### Aim of the task
Below are entries; copy exactly the lines from the one with "Pour la conception" through the one with "qu’il permet d’assurer", both included, and leave out the rest.

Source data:
────────────────────

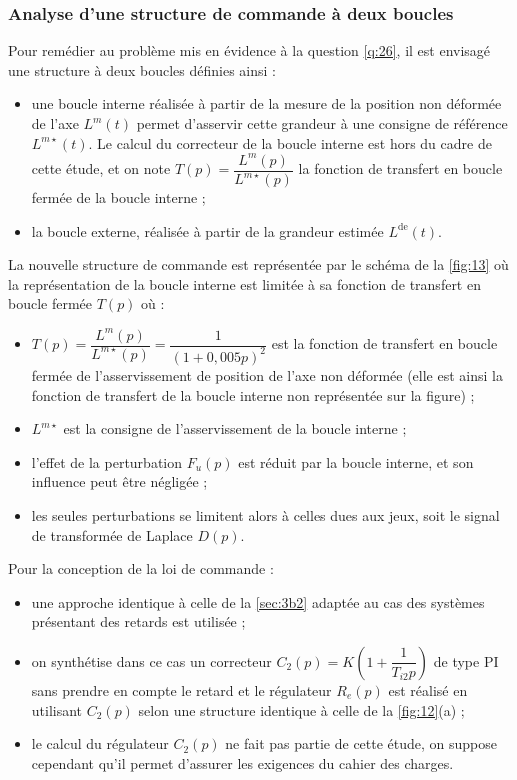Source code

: \subsubsection{Analyse d’une structure de commande à deux boucles}
Pour remédier au problème mis en évidence à la question \ref{q:26}, il est envisagé une structure à deux boucles définies
ainsi :
\begin{itemize}
\item une boucle interne réalisée à partir de la mesure de la position non déformée de l’axe $L^m(t)$ permet d’asservir
cette grandeur à une consigne de référence $L^{m\star}(t)$. Le calcul du correcteur de la boucle interne est hors du
cadre de cette étude, et on note $T(p)=\dfrac{L^{m}(p)}{L^{m\star}(p)}$ la fonction de transfert en boucle fermée de la boucle interne ;
\item la boucle externe, réalisée à partir de la grandeur estimée $L^{\text{de}}(t)$.
\end{itemize}
La nouvelle structure de commande est représentée par le schéma de la \autoref{fig:13} où la représentation de la
boucle interne est limitée à sa fonction de transfert en boucle fermée $T(p)$ où :
\begin{itemize}
\item $T(p)=\dfrac{L^{m}(p)}{L^{m\star}(p)}=\dfrac{1}{(1+0,005p)^2}$
est la fonction de transfert en boucle fermée de l’asservissement
de position de l’axe non déformée (elle est ainsi la fonction de transfert de la boucle interne non représentée
sur la figure) ;
\item $L^{m\star}$ est la consigne de l’asservissement de la boucle interne ;
\item l’effet de la perturbation $F_u(p)$ est réduit par la boucle interne, et son influence peut être négligée ;
\item les seules perturbations se limitent alors à celles dues aux jeux, soit le signal de transformée de Laplace $D(p)$.
\end{itemize}
Pour la conception de la loi de commande :
\begin{itemize}
\item une approche identique à celle de la \autoref{sec:3b2} adaptée au cas des systèmes présentant des retards est
utilisée ;
\item on synthétise dans ce cas un correcteur $C_2(p)=K\left(1+\dfrac{1}{T_{i2} p}\right)$ de type PI sans prendre en compte le retard
et le régulateur $R_e(p)$ est réalisé en utilisant $C_2(p)$ selon une structure identique à celle de la \autoref{fig:12}(a) ;
\item le calcul du régulateur $C_2(p)$ ne fait pas partie de cette étude, on suppose cependant qu’il permet d’assurer
les exigences du cahier des charges.
\end{itemize}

────────────────────

### Task answer
Pour la conception de la loi de commande :
\begin{itemize}
\item une approche identique à celle de la \autoref{sec:3b2} adaptée au cas des systèmes présentant des retards est
utilisée ;
\item on synthétise dans ce cas un correcteur $C_2(p)=K\left(1+\dfrac{1}{T_{i2} p}\right)$ de type PI sans prendre en compte le retard
et le régulateur $R_e(p)$ est réalisé en utilisant $C_2(p)$ selon une structure identique à celle de la \autoref{fig:12}(a) ;
\item le calcul du régulateur $C_2(p)$ ne fait pas partie de cette étude, on suppose cependant qu’il permet d’assurer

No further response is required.